Systems and Means of Informatics

2022, Volume 32, Issue 1, pp 73-82

INTERRELATION BETWEEN THE SOFTWARE-DEFINED AND CONVENTIONAL IP-NETWORKS

  • V. B. Egorov

Abstract

Software-defined networking (SDN) is a centralized network control concept that postulates concentration of all control plane functions in a logically single programmatic network controller, simplification of data plane nodes to primitive switches, and a unified protocol, OpenFlow, particularly, of interaction between them and the controller. The SDN idea was born and initially implemented within academic laboratories. However, its expansion to data centers and, subsequently, to provider networks revealed a number of weak spots. The network bootstrapping and remote configuring were among them since these procedures cannot be accomplished using solely the OpenFlow means and do not fit into the original SDN framework.

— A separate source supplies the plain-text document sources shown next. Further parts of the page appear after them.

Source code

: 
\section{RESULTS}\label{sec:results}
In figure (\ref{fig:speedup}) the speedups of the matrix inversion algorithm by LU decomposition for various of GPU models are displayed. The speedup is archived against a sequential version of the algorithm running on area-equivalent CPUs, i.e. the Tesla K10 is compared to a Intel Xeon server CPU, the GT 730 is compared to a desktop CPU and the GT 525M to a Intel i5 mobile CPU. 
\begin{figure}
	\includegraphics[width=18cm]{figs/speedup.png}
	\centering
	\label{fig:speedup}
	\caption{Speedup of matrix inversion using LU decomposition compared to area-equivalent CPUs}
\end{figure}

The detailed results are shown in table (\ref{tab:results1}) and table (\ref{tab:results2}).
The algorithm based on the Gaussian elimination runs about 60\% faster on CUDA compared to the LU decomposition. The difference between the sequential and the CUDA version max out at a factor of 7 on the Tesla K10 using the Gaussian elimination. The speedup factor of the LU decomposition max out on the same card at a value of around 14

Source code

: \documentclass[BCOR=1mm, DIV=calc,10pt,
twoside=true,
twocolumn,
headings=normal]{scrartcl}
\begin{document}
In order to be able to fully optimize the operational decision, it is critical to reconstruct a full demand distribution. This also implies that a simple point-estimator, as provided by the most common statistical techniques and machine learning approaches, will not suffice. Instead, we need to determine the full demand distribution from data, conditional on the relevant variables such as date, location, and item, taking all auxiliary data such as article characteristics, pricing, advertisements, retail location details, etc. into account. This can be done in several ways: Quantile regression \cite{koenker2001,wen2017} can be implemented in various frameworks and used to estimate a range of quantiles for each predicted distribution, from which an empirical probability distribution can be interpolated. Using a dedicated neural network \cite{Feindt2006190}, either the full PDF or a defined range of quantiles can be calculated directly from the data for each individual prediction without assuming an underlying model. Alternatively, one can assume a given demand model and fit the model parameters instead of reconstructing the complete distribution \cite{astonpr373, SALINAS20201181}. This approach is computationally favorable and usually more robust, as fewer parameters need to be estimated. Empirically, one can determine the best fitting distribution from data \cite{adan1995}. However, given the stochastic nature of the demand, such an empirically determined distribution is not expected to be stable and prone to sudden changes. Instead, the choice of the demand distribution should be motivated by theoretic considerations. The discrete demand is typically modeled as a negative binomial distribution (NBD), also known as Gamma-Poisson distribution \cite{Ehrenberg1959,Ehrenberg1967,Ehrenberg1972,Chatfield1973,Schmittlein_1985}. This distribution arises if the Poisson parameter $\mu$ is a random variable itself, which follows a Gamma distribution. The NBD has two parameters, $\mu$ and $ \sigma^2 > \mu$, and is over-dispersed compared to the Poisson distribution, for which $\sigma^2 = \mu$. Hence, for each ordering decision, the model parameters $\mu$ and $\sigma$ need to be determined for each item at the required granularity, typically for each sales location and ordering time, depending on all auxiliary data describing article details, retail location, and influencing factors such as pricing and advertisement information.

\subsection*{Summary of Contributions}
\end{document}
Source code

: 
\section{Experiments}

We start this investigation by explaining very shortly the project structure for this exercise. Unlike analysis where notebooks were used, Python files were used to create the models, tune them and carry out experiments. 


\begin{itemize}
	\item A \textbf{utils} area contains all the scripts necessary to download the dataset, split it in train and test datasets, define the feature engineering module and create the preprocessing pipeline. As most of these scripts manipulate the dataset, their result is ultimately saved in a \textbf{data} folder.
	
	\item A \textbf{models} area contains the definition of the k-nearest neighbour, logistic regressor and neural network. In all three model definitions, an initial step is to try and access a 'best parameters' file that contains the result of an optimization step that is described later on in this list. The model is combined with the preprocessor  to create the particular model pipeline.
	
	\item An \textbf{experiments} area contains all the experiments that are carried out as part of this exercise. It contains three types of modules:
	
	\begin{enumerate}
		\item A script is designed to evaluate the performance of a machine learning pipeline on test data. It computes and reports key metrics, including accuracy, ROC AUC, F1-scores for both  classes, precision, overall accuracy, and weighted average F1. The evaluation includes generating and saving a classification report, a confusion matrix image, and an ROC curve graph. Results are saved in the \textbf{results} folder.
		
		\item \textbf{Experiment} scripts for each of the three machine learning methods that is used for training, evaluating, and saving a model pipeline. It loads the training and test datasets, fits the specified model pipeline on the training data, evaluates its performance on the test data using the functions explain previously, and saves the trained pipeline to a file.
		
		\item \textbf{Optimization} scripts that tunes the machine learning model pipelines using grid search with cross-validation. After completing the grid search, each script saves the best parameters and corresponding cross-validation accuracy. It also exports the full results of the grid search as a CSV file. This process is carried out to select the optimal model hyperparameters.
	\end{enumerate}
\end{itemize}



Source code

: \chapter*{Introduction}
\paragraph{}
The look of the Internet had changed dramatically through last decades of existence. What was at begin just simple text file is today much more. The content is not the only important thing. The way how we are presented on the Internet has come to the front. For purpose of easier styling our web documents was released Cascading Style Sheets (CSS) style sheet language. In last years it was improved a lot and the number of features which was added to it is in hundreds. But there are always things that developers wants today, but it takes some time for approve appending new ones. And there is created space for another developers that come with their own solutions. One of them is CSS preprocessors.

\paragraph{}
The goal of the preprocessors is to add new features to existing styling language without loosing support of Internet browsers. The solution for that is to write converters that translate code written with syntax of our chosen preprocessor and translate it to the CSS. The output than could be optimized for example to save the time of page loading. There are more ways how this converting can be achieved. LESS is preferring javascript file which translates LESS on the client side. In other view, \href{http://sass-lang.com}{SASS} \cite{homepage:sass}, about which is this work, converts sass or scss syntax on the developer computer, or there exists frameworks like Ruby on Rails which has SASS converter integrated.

The SDN networks deployment practice showed the impracticability of the refusal from the TCP/IP protocol stack which remains indispensable, in particular, for SDN network bootstrapping and remote configuring. As a result, in the reality, we observe the SDN network nodes as some traditional full-fledged routers, only augmented with the supplementary OpenFlow functionality, instead of the conceptual simple pure OpenFlow switches, while the SDN networks themselves remain trivial IP networks with the centralized control being not full-sufficient and provided as an optional supplement.